Hugh and I is a black-and-white British sitcom that aired from 1962 to 1967. It starred Terry Scott and Hugh Lloyd as two friends who shared lodgings with Terry's mother and was followed by a sequel called Hugh and I Spy. The two actors had previously worked together on stage for many years.
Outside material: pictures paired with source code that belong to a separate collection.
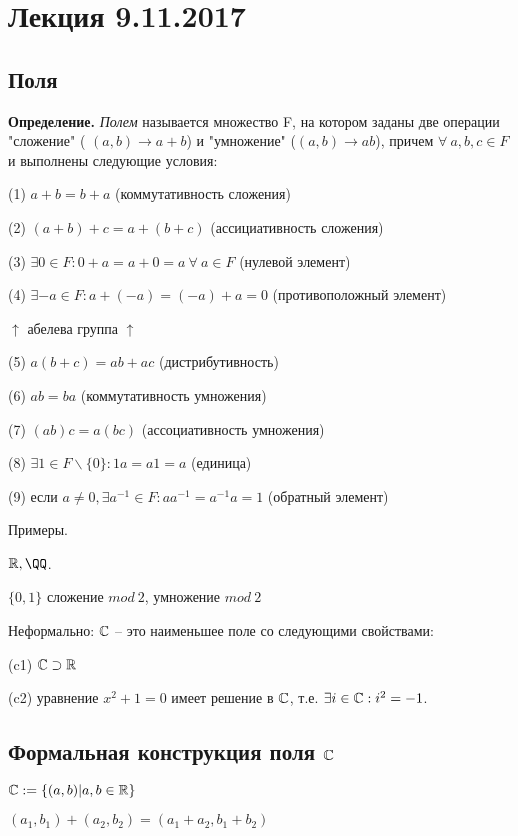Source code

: \section{Лекция 9.11.2017}

\subsection{Поля}

\textbf{Определение.} \textit{Полем} называется множество F, на котором заданы две операции "сложение" ( $(a,b) \rightarrow a+b$) и "умножение" ($(a,b) \rightarrow ab$), причем $\forall \ a, b, c \in F$ и выполнены следующие условия:

(1) $a+b = b+a$ (коммутативность сложения)

(2) $(a+b)+c = a+(b+c)$ (ассициативность сложения)

(3) $\exists 0 \in F: 0 + a = a+ 0 = a \ \forall \ a \in F$ (нулевой элемент)

(4) $\exists -a \in F: a+(-a)=(-a)+a=0$ (противоположный элемент)

$\uparrow$ абелева группа $\uparrow$

(5) $a(b+c) = ab + ac$ (дистрибутивность)

(6) $ab=ba$ (коммутативность умножения)

(7) $(ab)c=a(bc)$ (ассоциативность умножения)

(8) $ \exists 1 \in F \backslash \{0\} : 1a=a1=a$ (единица)

(9) если $a \neq 0, \exists a^{-1} \in F: aa^{-1} = a^{-1} a = 1$ (обратный элемент)

\bigskip
Примеры. 

$\RR, \QQ$.

$\{0, 1\}$ сложение $mod \ 2$, умножение $mod \ 2$

\bigskip
Неформально: $\mathbb{C}$ -- это наименьшее поле со следующими свойствами:

(c1) $\mathbb{C} \supset \mathbb{R}$

(c2) уравнение $x^2 + 1 = 0$ имеет решение в $\mathbb{C}$, т.е. $\exists i \in \mathbb{C}: i^2 = -1$.

\bigskip
\subsection{Формальная конструкция поля $\mathbb{C}$}

\bigskip
$\mathbb{C} := \{(a,b) | a, b \in \mathbb{R}\}$

\bigskip
$(a_1, b_1) + (a_2, b_2) = (a_1 + a_2, b_1 + b_2)$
Hugh and I was written by John T. Chapman with additional material from John Junkin. Music was by Wally Stott. The first five series were produced by David Croft. 68 episodes were produced over 6 series, as well as two short special episodes as part of the BBC's Christmas Night with the Stars programme in 1963 and 1964 respectively.

Cast
Terry Scott – Himself
Hugh Lloyd – Himself
Vi Stevens – Mrs Scott (series 1 to 5)
Wallas Eaton – Arthur Crispin (series 1 to 5)
Mollie Sugden – Ethel Crispin (series 1 to 5)
Jill Curzon – Norma Crispin (series 1 to 2, 4)
Jacqueline Wallis – Norma Crispin (series 3)
Wendy Richard – Norma Crispin (series 5)  
Cyril Smith – Harold Wormold (series 1)
Jack Haig – Cecil Wormold (series 2 to 5)
Patricia Hayes – Griselda Wormold (series 1 to 5)

Plot
Terry Scott is a lovable rogue who wants to achieve wealth without working. The cunning Terry lives with his mother at 33, Lobelia Avenue in Tooting, South London. They have a gullible and dull-witted lodger, Hugh Lloyd, who works at a local aircraft factory. The two often try to make money through one of Scott's get-rich-quick schemes. Their next door neighbours, the Crispins and the Wormolds, also make frequent appearances. Mr Crispin is a thug who thinks violence will solve a problem, Mrs Crispin is a snob and their daughter Norma is constantly being stalked by men. On the other side, the Wormolds are an old couple; Harold is very clumsy. In the last episode of the fifth series, Hugh won £5,000 on the Premium Bonds and the following series showed the two of them undertaking a world cruise. The neighbours and mother had left the show.

Archive Status 
Only 28 episodes are thought to survive: (see wiping).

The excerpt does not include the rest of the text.